Jesus faced the wrath of God so that we wouldn’t have to! He experienced the isolation and the separation that sin causes so that we wouldn’t have to! It should have been me hanging on that cross, feeling the full weight of my sin and shame — feeling the full brunt of His wrath and displeasure. It should have been me that God was forced to turn his back on. I should have been made to know the black darkness of the absence of God. But Jesus did it instead! Jesus faced the darkness so that I don’t have to!
And this is the glorious truth of Easter: Because Jesus experienced that darkness, we don’t have to!
But something else happened at Jesus’s death. The curtain of the temple was torn in two. Mark 15:38 says it was torn from “top to bottom” confirming that this, too, was an act of God. Whereas only the High Priest had the authority to enter into the presence of the Holy of Holies to make atonement for the sins of the people, Jesus, our new and eternal High Priest, (Hebrews 8:1) offered for all time a single sacrifice for sins. And now, as the author of Hebrews writes,
…we have confidence to enter the holy places by the blood of Jesus, by the new and living way that he opened for us through the curtain, that is, through his flesh, and since we have a great priest over the house of God, let us draw near with a true heart in full assurance of faith, with our hearts sprinkled clean from an evil conscience and our bodies washed with pure water. (Hebrews 10:19-22)

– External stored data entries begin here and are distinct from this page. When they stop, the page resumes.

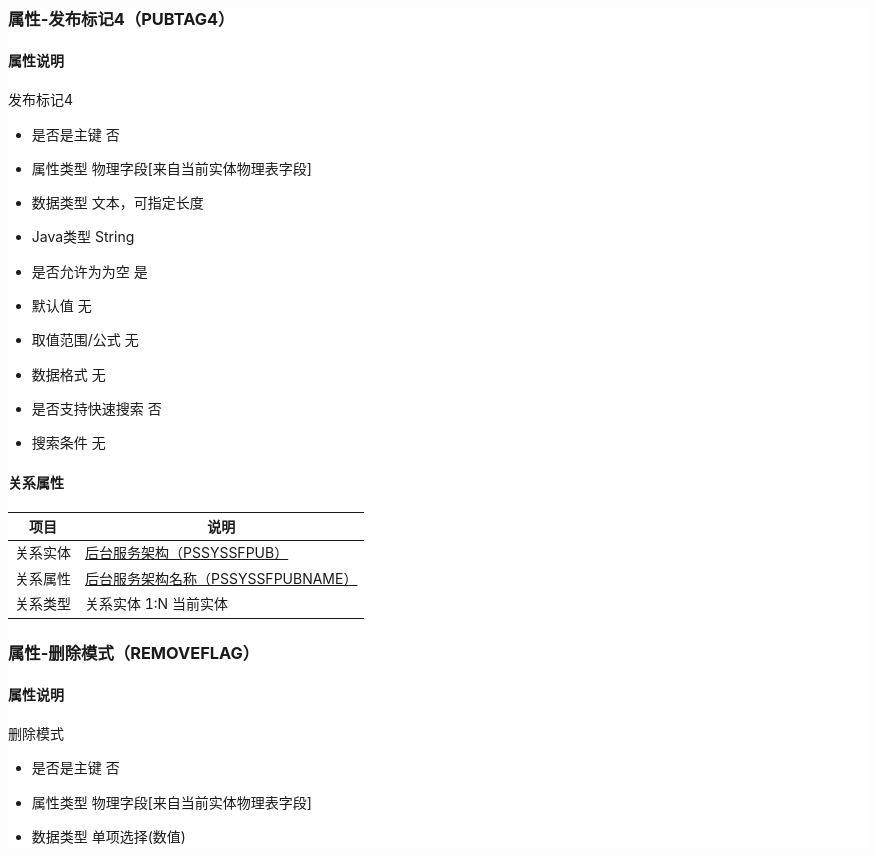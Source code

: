 ### 属性-发布标记4（PUBTAG4）
#### 属性说明
发布标记4

- 是否是主键
否

- 属性类型
物理字段[来自当前实体物理表字段]

- 数据类型
文本，可指定长度

- Java类型
String

- 是否允许为为空
是

- 默认值
无

- 取值范围/公式
无

- 数据格式
无

- 是否支持快速搜索
否

- 搜索条件
无

#### 关系属性
| 项目 | 说明 |
| ---- | ---- |
| 关系实体 | [后台服务架构（PSSYSSFPUB）](../ibizsysmodel/PSSysSFPub) |
| 关系属性 | [后台服务架构名称（PSSYSSFPUBNAME）](../ibizsysmodel/PSSysSFPub/#属性-后台服务架构名称（PSSYSSFPUBNAME）) |
| 关系类型 | 关系实体 1:N 当前实体 |

### 属性-删除模式（REMOVEFLAG）
#### 属性说明
删除模式

- 是否是主键
否

- 属性类型
物理字段[来自当前实体物理表字段]

- 数据类型
单项选择(数值)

The darkness brought about by the COVID-19 pandemic has covered the entire world. It is no longer business as usual. Things that we took for granted, that we presumed would just always be – those things no longer can be trusted. No one can tell us what tomorrow will look like. But today our confidence is rooted in something that can never be reversed or undone. John 19:30 says that before Jesus died, he cried, “It is finished”. No doubt some heard these words and thought them to be an admission of defeat. But oh, were they wrong! On the contrary, this was a cry of triumph! Jesus disarmed the powers of darkness and he put the prince of darkness to open shame (Colossians 2:15). “It is finished” is the ground of confidence for every saint in every church age!
I conclude with Romans 5:6-11:
For while we were still weak, at the right time Christ died for the ungodly. For one will scarcely die for a righteous person—though perhaps for a good person one would dare even to die— but God shows his love for us in that while we were still sinners, Christ died for us. Since, therefore, we have now been justified by his blood, much more shall we be saved by him from the wrath of God. For if while we were enemies we were reconciled to God by the death of his Son, much more, now that we are reconciled, shall we be saved by his life. More than that, we also rejoice in God through our Lord Jesus Christ, through whom we have now received reconciliation.
 M. S. Mills, The Life of Christ: A Study Guide to the Gospel Record (Dallas, TX: 3E Ministries, 1999), Mt 27:45–Lk 23:45a.